Soğuk havada hepimiz ayakta durmaya çalışıyoruz, hâl böyle iken hutbe merkezinin imamı aldı sazı eline, uzunca süren konuşmasında sık sık ‘sapkınlık’tan uzak durmamız uyarısını yaptı. “Kadına benzemeye çalışan erkeklerden, erkeğe benzemeye çalışan kadınlardan olmayın” dedi, ortalığı boş bırakmamak için dizi sektörüne de değindi, sapkınlığı teşvik eden dizi ve filimler konusuna girdi, sapkınlık diyor başka bir şey demiyor.

İmam hem el yükseltti hem de cüret.

Ertesi gün bir ressam arkadaşım ile konuşuyoruz telefonda, şaşkınlıkla anlatıyorum ‘Size müdahale yapılmamış, öneri getirilmiş, Bebek Camii’nde Arhan Kayar’ın cenazesinde imam “Yaka fotoğraflarınızı ters çevirin dedi” diye anlatmasın mı…

Buyurun bir el yükseltme, cüret etme örneği daha...

Prof. Murat Çokgezen’in bir makalesi var ‘Devlet Sizi Daha Dindar Yapabilir mi? Türkiye Deneyiminden Kanıtlar’ diye. Araştırmalar gösteriyor ki devlet müdahalesi dine zarar veriyor.

Din siyasetle ilişkilendirilince, siyasetçiye olan öfke dine öfkeye dönüşüyor, imama kızan camiden ayağını çekiyor yani.
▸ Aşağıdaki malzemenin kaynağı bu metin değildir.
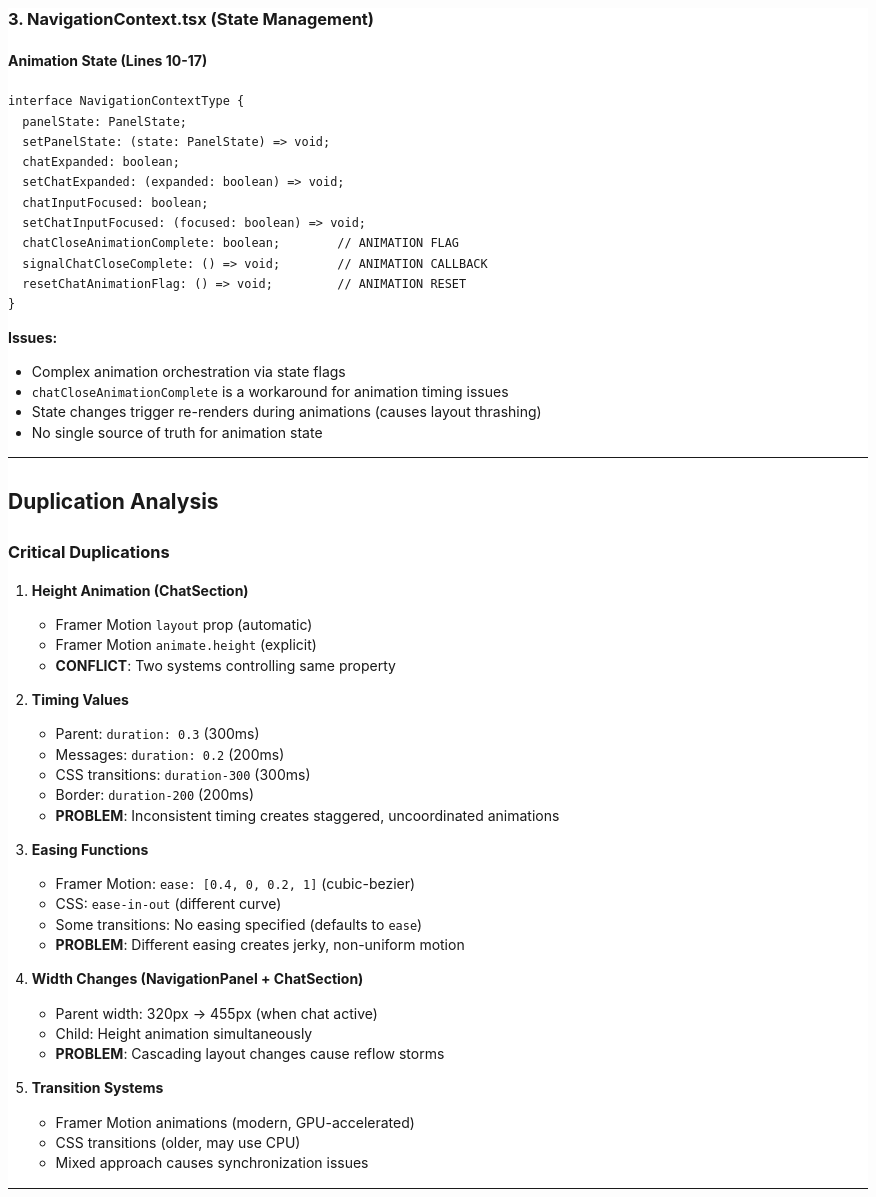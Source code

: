### 3. NavigationContext.tsx (State Management)

#### Animation State (Lines 10-17)
```tsx
interface NavigationContextType {
  panelState: PanelState;
  setPanelState: (state: PanelState) => void;
  chatExpanded: boolean;
  setChatExpanded: (expanded: boolean) => void;
  chatInputFocused: boolean;
  setChatInputFocused: (focused: boolean) => void;
  chatCloseAnimationComplete: boolean;        // ANIMATION FLAG
  signalChatCloseComplete: () => void;        // ANIMATION CALLBACK
  resetChatAnimationFlag: () => void;         // ANIMATION RESET
}
```

**Issues:**
- Complex animation orchestration via state flags
- `chatCloseAnimationComplete` is a workaround for animation timing issues
- State changes trigger re-renders during animations (causes layout thrashing)
- No single source of truth for animation state

---

## Duplication Analysis

### Critical Duplications

1. **Height Animation (ChatSection)**
   - Framer Motion `layout` prop (automatic)
   - Framer Motion `animate.height` (explicit)
   - **CONFLICT**: Two systems controlling same property

2. **Timing Values**
   - Parent: `duration: 0.3` (300ms)
   - Messages: `duration: 0.2` (200ms)
   - CSS transitions: `duration-300` (300ms)
   - Border: `duration-200` (200ms)
   - **PROBLEM**: Inconsistent timing creates staggered, uncoordinated animations

3. **Easing Functions**
   - Framer Motion: `ease: [0.4, 0, 0.2, 1]` (cubic-bezier)
   - CSS: `ease-in-out` (different curve)
   - Some transitions: No easing specified (defaults to `ease`)
   - **PROBLEM**: Different easing creates jerky, non-uniform motion

4. **Width Changes (NavigationPanel + ChatSection)**
   - Parent width: 320px → 455px (when chat active)
   - Child: Height animation simultaneously
   - **PROBLEM**: Cascading layout changes cause reflow storms

5. **Transition Systems**
   - Framer Motion animations (modern, GPU-accelerated)
   - CSS transitions (older, may use CPU)
   - Mixed approach causes synchronization issues

---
Memlekette cüretkârlık resmî kurumların dışına, sokağa da taşmış vaziyette çok uzun zamandır.

Sabah, Gündüz Vassaf ile konuşuyoruz memleketin hali üzerine: “Geçtiğimiz haftalarda İzmir’e davetliydim bir konuşma yapmak üzere, salon tıklım tıklım, millet ayakta, iltifatlar falan memnun mesut havaalanına geldim. Baktım 1,5 saat bekleyeceğim boş durmayayım diye günlüğüme notlar almaya başladım, içinde Deniz Gezmiş’in adının geçtiği gözlem notları. Derken arkamda bir bağırma duydum, meğer bir adam tepemde durmuş yazdıklarımı okuyormuş. Adam avaz avaz bağırıyor, komünistlikle falan suçlayarak. Herkes susuyor, ben de sustum ama adam susmuyor sesini yükselttikçe yükseltiyor, derken adam polis aramaya başladı, ben de polis aradım adamı şikâyet etmek için. Neyse polis geldi epey bir süre sonra, adamı sakinleştirmeye çalıştı” diye anlatmasın mı…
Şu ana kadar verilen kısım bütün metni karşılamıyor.